Employers choose migrants over older Australians

A LinkedIn survey has found that 44% of baby-boomers consider that their job applications are being rejected largely due to their age:

…a new report adds to the mounting evidence of an Australian ageism crisis.

Conducted by professional networking site, LinkedIn, the survey of 1025 Australians revealed just under one in two baby boomers (44 per cent) believe their age is the main reason for employers rejecting their job applications…

Indeed APAC economist Callam Pickering said such stigmatisation spelled bad news for the entire workforce…

Australia’s Human Rights Commission found in a 2015 survey that 27 per cent of older Australians had faced workplace discrimination – often during the hiring process.

A third of that group consequently went into early retirement…

LinkedIn’s survey comes just months after Mr Frydenberg offended large swathes of older Australians by saying they must learn new skills and delay retirement as Australia’s ageing population was putting pressure on the budget…

Making older Australians work longer, as suggested by Josh Frydenberg, would obviously boost the supply of labour, thereby displacing younger workers and pushing down wages. There simply aren’t enough jobs to soak up extra workers.

The bigger problem is that Australia’s mass immigration program is displacing both younger and older workers alike. That is, by allowing employers to pluck cheap migrant workers en masse, they are discouraged from both hiring and training local workers.
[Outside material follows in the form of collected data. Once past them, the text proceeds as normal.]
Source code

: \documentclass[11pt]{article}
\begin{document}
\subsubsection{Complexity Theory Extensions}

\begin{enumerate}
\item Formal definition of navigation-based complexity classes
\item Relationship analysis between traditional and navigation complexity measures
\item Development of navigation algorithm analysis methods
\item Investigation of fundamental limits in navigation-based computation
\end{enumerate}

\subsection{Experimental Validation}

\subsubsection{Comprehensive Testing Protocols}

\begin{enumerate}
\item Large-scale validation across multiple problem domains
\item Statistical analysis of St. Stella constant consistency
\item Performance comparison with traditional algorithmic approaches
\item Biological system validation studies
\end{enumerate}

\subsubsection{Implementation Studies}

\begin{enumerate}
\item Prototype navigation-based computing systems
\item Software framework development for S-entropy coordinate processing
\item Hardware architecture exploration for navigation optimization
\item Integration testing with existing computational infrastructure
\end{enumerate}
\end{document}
The data is unambiguous. According to recent research from Professor Peter McDonald from Melbourne University, migrants took 83% of jobs created between 2011 and 2016:

From July 2011 to July 2016, employment in Australia increased by 738,800. Immigrants accounted for 613,400 of the total increase…

Migration has had a very large effect on the age structure of employment with most new immigrant workers (595,300) being under 55 years.

Australia will never achieve ‘full employment’ or solid wage growth while it continues to import migrant workers in bulk. And older Australians will continue to get overlooked for jobs in favour of cheaper, younger migrants.